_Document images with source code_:
============
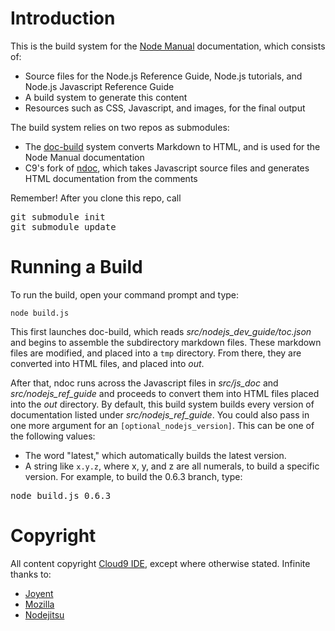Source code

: # Introduction

This is the build system for the [Node Manual](http://www.nodemanual.org) documentation, which consists of:

* Source files for the Node.js Reference Guide, Node.js tutorials, and Node.js Javascript Reference Guide
* A build system to generate this content
* Resources such as CSS, Javascript, and images, for the final output

The build system relies on two repos as submodules:

* The [doc-build](https://github.com/c9/doc-build) system converts Markdown to HTML, and is used for the Node Manual documentation
* C9's fork of [ndoc](https://github.com/c9/ndoc), which takes Javascript source files and generates HTML documentation from the comments

Remember! After you clone this repo, call 

<pre>
git submodule init
git submodule update
</pre>

# Running a Build

To run the build, open your command prompt and type:

    node build.js
    
This first launches doc-build, which reads _src/nodejs\_dev\_guide/toc.json_ and begins to assemble the subdirectory markdown files. These markdown files are modified, and placed into a `tmp` directory. From there, they are converted into HTML files, and placed into _out_.

After that, ndoc runs across the Javascript files in _src/js\_doc_ and _src/nodejs\_ref\_guide_ and proceeds to convert them into HTML files placed into the _out_ directory. By default, this build system builds every version of documentation listed under _src/nodejs_ref_guide_. You could also pass in one more argument for an `[optional_nodejs_version]`. This can be one of the following values:

* The word "latest," which automatically builds the latest version.
* A string like `x.y.z`, where x, y, and z are all numerals, to build a specific version. For example, to build the 0.6.3 branch, type:

<pre>node build.js 0.6.3</pre>

# Copyright

All content copyright [Cloud9 IDE](http://www.c9.io), except where otherwise stated. Infinite thanks to:

* [Joyent](http://www.joyent.com/)
* [Mozilla](http://www.mozilla.org/)
* [Nodejitsu](http://nodejitsu.com/)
============
The lines to show are those in the data above that include "builds".

After that, ndoc runs across the Javascript files in _src/js\_doc_ and _src/nodejs\_ref\_guide_ and proceeds to convert them into HTML files placed into the _out_ directory. By default, this build system builds every version of documentation listed under _src/nodejs_ref_guide_. You could also pass in one more argument for an `[optional_nodejs_version]`. This can be one of the following values:
* The word "latest," which automatically builds the latest version.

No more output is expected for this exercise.